In this soliloquy, her mother rehearses her anxieties-Pecola's "greed,"
the fear of feeding an extra mouth, of going to the poorhouse, of not being
appreciated by her husband and her family, and so on (16-17).
Her "fussing soliloquies" are immediately contrasted with her
"singing moods" where she would sing about "hard times, bad
times, and somebody-done-and-left-me-times" (17-18). What Claudia notes
but does not dwell on is, on the one hand, the pure beauty of her mother's
voice and the way it makes her feel, and on the other, the melancholy and
despair of the thing her mother sings about:
But her voice was so sweet and her singing-eyes so melty I found
myself longing for those hard times, yearning to be grown without "a
thin di-i-ime to my name." I looked forward to the delicious time when
"my man" would leave me, when I would "hate to see that evening
sun go down . . . " 'cause then I would know "my man has left
this town." Misery colored by the greens and blues in my mother's voice
took all the grief out of the words and left me with a conviction that pain
was not only endurable, it was sweet. (18)

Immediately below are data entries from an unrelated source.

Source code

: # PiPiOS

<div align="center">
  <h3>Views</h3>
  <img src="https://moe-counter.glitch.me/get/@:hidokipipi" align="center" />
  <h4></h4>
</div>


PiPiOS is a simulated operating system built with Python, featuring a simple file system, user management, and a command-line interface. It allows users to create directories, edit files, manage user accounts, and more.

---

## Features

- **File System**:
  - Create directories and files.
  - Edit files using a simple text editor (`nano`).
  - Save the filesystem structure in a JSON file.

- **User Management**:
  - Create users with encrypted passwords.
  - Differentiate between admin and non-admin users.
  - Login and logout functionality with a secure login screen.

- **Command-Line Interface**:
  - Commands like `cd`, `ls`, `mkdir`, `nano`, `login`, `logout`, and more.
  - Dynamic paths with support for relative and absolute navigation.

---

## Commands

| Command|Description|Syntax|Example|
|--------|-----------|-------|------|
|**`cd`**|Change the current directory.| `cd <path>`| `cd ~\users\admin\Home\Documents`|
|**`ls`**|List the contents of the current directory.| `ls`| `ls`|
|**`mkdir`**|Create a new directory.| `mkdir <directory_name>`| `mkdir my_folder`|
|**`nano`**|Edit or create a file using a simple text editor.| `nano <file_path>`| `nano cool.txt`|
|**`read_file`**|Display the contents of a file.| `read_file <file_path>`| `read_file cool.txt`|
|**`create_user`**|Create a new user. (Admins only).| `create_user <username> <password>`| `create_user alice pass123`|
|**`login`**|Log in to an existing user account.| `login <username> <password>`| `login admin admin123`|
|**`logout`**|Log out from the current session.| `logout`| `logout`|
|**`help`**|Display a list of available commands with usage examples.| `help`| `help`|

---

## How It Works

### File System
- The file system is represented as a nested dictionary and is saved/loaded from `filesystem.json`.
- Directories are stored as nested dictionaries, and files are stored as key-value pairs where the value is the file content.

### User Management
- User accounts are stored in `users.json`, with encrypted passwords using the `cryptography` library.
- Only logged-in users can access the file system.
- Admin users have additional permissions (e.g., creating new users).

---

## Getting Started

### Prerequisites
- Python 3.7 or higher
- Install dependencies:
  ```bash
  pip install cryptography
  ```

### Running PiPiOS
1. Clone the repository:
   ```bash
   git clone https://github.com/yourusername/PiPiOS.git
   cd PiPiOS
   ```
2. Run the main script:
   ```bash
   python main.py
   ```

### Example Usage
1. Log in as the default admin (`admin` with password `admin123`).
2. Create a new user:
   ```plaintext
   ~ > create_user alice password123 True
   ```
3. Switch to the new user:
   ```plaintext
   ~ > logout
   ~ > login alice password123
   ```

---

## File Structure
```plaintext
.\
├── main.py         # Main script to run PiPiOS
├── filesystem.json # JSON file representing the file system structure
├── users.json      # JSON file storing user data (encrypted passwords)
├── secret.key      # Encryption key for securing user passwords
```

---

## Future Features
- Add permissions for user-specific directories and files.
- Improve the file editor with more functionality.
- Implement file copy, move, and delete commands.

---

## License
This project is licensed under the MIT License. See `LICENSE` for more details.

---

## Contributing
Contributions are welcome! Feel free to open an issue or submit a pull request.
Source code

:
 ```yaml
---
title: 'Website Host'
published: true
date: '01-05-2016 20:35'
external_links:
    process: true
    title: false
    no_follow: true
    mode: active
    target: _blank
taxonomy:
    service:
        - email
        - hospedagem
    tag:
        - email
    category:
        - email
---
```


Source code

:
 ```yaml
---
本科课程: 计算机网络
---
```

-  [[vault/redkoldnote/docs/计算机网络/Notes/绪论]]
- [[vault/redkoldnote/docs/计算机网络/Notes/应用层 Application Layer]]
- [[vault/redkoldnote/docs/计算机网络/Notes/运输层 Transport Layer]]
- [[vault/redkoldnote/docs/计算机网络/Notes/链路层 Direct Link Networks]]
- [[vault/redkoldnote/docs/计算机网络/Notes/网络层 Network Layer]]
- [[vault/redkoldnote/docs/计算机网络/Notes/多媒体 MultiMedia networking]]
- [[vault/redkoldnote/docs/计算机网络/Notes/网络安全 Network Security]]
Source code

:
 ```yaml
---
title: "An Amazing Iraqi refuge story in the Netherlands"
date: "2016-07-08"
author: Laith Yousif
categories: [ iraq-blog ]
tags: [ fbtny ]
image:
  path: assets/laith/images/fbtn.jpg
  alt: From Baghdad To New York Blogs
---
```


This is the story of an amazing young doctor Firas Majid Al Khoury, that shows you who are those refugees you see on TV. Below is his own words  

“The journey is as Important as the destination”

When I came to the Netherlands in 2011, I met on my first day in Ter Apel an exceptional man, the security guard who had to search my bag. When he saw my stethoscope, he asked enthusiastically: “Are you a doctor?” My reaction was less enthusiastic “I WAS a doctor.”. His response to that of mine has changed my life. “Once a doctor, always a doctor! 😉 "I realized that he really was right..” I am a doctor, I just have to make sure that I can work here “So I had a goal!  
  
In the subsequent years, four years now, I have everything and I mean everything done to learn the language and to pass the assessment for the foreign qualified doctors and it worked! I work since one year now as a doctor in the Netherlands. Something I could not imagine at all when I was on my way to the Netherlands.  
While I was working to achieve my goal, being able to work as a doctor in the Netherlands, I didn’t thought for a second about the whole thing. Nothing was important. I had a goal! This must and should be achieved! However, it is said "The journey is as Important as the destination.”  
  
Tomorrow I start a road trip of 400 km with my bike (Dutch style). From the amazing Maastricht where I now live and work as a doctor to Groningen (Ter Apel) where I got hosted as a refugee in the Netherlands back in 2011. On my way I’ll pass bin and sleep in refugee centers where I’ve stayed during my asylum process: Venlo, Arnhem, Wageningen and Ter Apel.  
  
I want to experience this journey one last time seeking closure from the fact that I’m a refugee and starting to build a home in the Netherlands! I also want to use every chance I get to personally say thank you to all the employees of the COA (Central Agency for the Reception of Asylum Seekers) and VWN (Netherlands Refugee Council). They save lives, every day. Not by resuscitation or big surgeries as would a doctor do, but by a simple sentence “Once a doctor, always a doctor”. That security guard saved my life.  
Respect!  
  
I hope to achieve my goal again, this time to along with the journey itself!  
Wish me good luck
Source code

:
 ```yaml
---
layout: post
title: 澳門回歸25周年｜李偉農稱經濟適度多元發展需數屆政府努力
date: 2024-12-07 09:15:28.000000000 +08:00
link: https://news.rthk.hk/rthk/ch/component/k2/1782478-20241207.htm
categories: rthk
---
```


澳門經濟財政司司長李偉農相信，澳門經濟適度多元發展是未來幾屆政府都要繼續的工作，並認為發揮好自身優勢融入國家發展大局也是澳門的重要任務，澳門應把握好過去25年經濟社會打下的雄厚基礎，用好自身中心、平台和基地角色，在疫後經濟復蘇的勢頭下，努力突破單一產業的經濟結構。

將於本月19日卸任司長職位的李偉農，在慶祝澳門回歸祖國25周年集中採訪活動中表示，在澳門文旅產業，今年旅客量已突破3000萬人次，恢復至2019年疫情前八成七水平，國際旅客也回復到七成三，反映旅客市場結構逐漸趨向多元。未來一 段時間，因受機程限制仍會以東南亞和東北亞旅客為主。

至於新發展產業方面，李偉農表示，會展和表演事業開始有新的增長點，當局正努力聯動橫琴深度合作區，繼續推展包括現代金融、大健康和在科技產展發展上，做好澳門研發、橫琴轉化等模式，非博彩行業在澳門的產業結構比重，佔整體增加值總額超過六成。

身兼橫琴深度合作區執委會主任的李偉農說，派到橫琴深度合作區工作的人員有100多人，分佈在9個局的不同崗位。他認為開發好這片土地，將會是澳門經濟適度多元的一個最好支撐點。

The dual nature of blues/jazz is evident here: on the one hand, the music
counterpoints and drains the words of their grief thereby making life endurable
by making the pain sweet; on the other, there is also the suggestion of
"longing" for pain, or at least its "sweet" after-taste,
which goes along with enjoying the status of being a victim, of refusing
to finds ways out of situations which render one a victim, of refusing to
take responsibility for oneself.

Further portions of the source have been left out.